Restoring Britain’s seascapes: new study calls for urgent habitat reconnection to meet climate and biodiversity goals - University of Portsmouth

Scientists warn that the future of our oceans and climate goals depends on reconnecting the ecological threads that hold coastal habitats together

The new study, launched at the International Seascape Symposium II at ZSL (Zoological Society of London), and published to align with UN Ocean Decade Conference represents two years of work by an international team led by the University of Portsmouth, with support from ZSL and University of Edinburgh.

It delivers the most comprehensive report to date of how coastal habitats in temperate regions function not in isolation, but as interconnected systems - a concept known as ecological connectivity.

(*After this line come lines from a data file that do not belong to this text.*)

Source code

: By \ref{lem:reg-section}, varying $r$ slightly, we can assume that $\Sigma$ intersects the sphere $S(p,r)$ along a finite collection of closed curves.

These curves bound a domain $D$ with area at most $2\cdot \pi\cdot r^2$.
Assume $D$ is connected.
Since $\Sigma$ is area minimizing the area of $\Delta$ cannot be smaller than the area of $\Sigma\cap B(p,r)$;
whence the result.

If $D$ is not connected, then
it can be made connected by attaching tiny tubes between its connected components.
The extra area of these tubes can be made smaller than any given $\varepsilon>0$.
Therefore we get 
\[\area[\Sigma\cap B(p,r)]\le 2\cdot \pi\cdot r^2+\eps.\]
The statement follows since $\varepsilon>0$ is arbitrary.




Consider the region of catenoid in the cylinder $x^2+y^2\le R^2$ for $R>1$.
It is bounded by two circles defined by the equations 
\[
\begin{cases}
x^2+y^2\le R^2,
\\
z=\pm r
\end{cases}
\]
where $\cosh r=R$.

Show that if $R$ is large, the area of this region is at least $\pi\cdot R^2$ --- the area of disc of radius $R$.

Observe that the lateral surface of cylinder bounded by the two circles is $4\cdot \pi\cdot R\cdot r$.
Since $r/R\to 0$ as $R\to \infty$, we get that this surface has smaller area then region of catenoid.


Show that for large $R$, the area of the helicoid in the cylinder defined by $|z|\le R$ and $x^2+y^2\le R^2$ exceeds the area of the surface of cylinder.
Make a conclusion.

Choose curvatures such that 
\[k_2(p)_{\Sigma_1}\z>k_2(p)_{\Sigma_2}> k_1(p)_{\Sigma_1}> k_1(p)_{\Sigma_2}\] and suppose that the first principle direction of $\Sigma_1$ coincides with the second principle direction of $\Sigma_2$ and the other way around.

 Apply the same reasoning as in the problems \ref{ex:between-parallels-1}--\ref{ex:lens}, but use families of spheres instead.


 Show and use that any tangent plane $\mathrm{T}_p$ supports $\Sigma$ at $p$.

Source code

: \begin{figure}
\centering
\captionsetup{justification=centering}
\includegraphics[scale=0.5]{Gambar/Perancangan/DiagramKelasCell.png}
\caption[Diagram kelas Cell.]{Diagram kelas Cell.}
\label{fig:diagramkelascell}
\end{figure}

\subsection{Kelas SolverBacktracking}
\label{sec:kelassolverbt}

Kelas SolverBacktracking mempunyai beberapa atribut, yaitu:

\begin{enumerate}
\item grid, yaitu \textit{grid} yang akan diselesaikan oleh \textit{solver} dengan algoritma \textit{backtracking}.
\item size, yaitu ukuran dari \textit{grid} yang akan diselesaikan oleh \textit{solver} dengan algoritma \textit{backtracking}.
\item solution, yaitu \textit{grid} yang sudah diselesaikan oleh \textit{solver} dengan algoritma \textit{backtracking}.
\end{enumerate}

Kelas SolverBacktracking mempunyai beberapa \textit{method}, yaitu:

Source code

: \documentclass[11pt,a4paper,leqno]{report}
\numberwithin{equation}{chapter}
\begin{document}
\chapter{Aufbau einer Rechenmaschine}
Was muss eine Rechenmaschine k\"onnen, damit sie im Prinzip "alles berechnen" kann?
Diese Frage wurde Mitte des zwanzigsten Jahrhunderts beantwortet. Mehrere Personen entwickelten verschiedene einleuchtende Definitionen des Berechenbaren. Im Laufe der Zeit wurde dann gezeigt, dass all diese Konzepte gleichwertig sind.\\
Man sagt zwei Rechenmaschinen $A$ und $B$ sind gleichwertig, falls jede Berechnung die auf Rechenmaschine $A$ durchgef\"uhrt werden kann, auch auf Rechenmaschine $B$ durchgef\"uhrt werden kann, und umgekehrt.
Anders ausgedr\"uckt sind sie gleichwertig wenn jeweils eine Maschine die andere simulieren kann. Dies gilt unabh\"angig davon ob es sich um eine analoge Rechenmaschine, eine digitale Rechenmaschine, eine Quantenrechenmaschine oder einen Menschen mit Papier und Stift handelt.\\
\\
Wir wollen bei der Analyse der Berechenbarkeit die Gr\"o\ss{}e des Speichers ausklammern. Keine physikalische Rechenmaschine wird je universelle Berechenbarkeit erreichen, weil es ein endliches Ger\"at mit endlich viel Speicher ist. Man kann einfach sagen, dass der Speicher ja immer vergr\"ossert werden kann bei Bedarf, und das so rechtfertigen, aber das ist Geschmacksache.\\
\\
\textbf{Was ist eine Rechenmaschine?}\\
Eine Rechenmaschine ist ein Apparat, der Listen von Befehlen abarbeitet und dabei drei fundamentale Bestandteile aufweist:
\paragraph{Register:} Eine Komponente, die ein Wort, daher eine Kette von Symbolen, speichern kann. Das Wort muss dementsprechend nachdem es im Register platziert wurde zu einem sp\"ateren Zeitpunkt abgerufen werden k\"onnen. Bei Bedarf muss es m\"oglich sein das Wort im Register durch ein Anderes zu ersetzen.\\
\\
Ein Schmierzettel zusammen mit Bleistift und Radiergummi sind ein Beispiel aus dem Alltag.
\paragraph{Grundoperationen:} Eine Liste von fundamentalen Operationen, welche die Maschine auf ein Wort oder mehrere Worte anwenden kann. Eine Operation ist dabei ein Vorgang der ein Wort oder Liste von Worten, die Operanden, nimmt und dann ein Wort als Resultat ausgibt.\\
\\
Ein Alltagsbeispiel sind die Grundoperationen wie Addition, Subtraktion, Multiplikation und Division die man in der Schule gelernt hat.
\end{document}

“Coastal habitats like oyster reefs, saltmarshes, kelp forests and seagrass meadows are often treated as separate entities in policy and restoration, but in reality, they are tightly bound together by the flows of water, life, and energy,” said lead author Professor Joanne Preston, Institute of Marine Sciences at the University of Portsmouth. “To meet our global climate and biodiversity targets, we need to restore the entire seascape.”

Published in NPI Ocean Sustainability to coincide with World Ocean Day and the mid-point of the UN Decade on Ecosystem Restoration, the paper makes the case that reconnecting these habitats is fundamental to repairing the damage caused by centuries of degradation, and to achieving international targets under the Kunming-Montreal Global Biodiversity Framework, Paris Agreement, and the Sustainable Development Goals.

Dr Philine zu Ermgassen, Changing Oceans Group, University of Edinburgh said, “ecological connectivity allows organisms, nutrients, sediment, and energy to move between different marine habitats. These exchanges drive crucial ecosystem services - from carbon storage to water filtration, coastal protection to fishery productivity.”